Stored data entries

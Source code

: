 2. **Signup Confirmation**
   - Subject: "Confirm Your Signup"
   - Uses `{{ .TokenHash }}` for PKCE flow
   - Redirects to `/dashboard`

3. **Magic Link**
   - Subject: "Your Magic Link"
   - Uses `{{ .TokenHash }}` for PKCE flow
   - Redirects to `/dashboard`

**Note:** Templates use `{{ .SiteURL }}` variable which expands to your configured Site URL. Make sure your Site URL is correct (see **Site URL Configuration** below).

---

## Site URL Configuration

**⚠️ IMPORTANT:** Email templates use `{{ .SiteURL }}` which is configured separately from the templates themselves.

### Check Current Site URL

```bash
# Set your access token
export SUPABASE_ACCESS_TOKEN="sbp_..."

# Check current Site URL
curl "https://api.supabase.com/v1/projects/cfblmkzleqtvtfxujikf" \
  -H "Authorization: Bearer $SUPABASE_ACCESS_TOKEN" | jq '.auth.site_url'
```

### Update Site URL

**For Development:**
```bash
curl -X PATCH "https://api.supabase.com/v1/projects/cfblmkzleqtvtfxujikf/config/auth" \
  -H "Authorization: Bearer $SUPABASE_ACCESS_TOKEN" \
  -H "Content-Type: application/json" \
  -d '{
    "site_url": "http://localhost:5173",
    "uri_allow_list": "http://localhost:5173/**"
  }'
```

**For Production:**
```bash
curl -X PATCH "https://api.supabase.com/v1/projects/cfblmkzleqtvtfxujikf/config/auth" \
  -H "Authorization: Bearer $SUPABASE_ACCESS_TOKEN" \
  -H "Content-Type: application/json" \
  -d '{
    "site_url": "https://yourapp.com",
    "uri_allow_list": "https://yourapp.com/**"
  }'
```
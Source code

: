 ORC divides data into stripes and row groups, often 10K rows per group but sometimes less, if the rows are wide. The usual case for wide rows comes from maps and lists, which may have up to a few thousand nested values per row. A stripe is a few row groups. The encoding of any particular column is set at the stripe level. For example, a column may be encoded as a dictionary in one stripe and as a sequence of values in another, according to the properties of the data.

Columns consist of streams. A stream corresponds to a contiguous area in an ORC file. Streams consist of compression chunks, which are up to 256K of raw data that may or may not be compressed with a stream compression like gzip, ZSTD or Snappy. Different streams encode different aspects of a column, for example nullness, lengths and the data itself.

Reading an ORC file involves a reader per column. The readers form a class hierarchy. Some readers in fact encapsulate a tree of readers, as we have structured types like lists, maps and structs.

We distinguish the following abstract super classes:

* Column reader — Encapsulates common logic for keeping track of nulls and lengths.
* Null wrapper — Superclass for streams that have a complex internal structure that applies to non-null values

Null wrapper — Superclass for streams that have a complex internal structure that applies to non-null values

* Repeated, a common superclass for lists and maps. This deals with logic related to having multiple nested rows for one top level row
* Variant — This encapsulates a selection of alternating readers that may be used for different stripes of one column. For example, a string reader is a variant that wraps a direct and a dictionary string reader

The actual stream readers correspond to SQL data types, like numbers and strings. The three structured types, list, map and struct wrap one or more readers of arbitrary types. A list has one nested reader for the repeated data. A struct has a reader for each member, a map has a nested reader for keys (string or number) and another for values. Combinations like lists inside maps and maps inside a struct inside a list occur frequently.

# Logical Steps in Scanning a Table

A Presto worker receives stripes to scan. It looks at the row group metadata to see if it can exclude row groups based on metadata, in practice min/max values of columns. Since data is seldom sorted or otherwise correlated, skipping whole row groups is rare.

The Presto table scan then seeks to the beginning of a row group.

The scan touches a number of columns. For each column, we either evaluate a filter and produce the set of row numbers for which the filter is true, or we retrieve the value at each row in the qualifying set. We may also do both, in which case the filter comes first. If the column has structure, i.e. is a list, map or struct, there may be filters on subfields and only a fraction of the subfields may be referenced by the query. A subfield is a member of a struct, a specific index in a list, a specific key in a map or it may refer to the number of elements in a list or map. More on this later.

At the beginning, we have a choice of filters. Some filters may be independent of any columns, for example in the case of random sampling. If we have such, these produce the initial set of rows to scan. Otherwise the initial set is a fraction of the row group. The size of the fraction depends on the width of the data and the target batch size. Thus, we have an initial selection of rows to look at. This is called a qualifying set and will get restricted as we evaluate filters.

| WHAT TO WORK ON |
Every line of the data is to be printed again exactly.

| ANSWER BOX |
Source code

: 2. **Signup Confirmation**
   - Subject: "Confirm Your Signup"
   - Uses `{{ .TokenHash }}` for PKCE flow
   - Redirects to `/dashboard`

3. **Magic Link**
   - Subject: "Your Magic Link"
   - Uses `{{ .TokenHash }}` for PKCE flow
   - Redirects to `/dashboard`

**Note:** Templates use `{{ .SiteURL }}` variable which expands to your configured Site URL. Make sure your Site URL is correct (see **Site URL Configuration** below).

---

## Site URL Configuration

**⚠️ IMPORTANT:** Email templates use `{{ .SiteURL }}` which is configured separately from the templates themselves.

### Check Current Site URL

```bash
# Set your access token
export SUPABASE_ACCESS_TOKEN="sbp_..."

# Check current Site URL
curl "https://api.supabase.com/v1/projects/cfblmkzleqtvtfxujikf" \
  -H "Authorization: Bearer $SUPABASE_ACCESS_TOKEN" | jq '.auth.site_url'
```

### Update Site URL

**For Development:**
```bash
curl -X PATCH "https://api.supabase.com/v1/projects/cfblmkzleqtvtfxujikf/config/auth" \
  -H "Authorization: Bearer $SUPABASE_ACCESS_TOKEN" \
  -H "Content-Type: application/json" \
  -d '{
    "site_url": "http://localhost:5173",
    "uri_allow_list": "http://localhost:5173/**"
  }'
```

**For Production:**
```bash
curl -X PATCH "https://api.supabase.com/v1/projects/cfblmkzleqtvtfxujikf/config/auth" \
  -H "Authorization: Bearer $SUPABASE_ACCESS_TOKEN" \
  -H "Content-Type: application/json" \
  -d '{
    "site_url": "https://yourapp.com",
    "uri_allow_list": "https://yourapp.com/**"
  }'
```
Source code

: ORC divides data into stripes and row groups, often 10K rows per group but sometimes less, if the rows are wide. The usual case for wide rows comes from maps and lists, which may have up to a few thousand nested values per row. A stripe is a few row groups. The encoding of any particular column is set at the stripe level. For example, a column may be encoded as a dictionary in one stripe and as a sequence of values in another, according to the properties of the data.

Columns consist of streams. A stream corresponds to a contiguous area in an ORC file. Streams consist of compression chunks, which are up to 256K of raw data that may or may not be compressed with a stream compression like gzip, ZSTD or Snappy. Different streams encode different aspects of a column, for example nullness, lengths and the data itself.

Reading an ORC file involves a reader per column. The readers form a class hierarchy. Some readers in fact encapsulate a tree of readers, as we have structured types like lists, maps and structs.

We distinguish the following abstract super classes:

* Column reader — Encapsulates common logic for keeping track of nulls and lengths.
* Null wrapper — Superclass for streams that have a complex internal structure that applies to non-null values

Null wrapper — Superclass for streams that have a complex internal structure that applies to non-null values

* Repeated, a common superclass for lists and maps. This deals with logic related to having multiple nested rows for one top level row
* Variant — This encapsulates a selection of alternating readers that may be used for different stripes of one column. For example, a string reader is a variant that wraps a direct and a dictionary string reader

The actual stream readers correspond to SQL data types, like numbers and strings. The three structured types, list, map and struct wrap one or more readers of arbitrary types. A list has one nested reader for the repeated data. A struct has a reader for each member, a map has a nested reader for keys (string or number) and another for values. Combinations like lists inside maps and maps inside a struct inside a list occur frequently.

# Logical Steps in Scanning a Table

A Presto worker receives stripes to scan. It looks at the row group metadata to see if it can exclude row groups based on metadata, in practice min/max values of columns. Since data is seldom sorted or otherwise correlated, skipping whole row groups is rare.

The Presto table scan then seeks to the beginning of a row group.

The scan touches a number of columns. For each column, we either evaluate a filter and produce the set of row numbers for which the filter is true, or we retrieve the value at each row in the qualifying set. We may also do both, in which case the filter comes first. If the column has structure, i.e. is a list, map or struct, there may be filters on subfields and only a fraction of the subfields may be referenced by the query. A subfield is a member of a struct, a specific index in a list, a specific key in a map or it may refer to the number of elements in a list or map. More on this later.

At the beginning, we have a choice of filters. Some filters may be independent of any columns, for example in the case of random sampling. If we have such, these produce the initial set of rows to scan. Otherwise the initial set is a fraction of the row group. The size of the fraction depends on the width of the data and the target batch size. Thus, we have an initial selection of rows to look at. This is called a qualifying set and will get restricted as we evaluate filters.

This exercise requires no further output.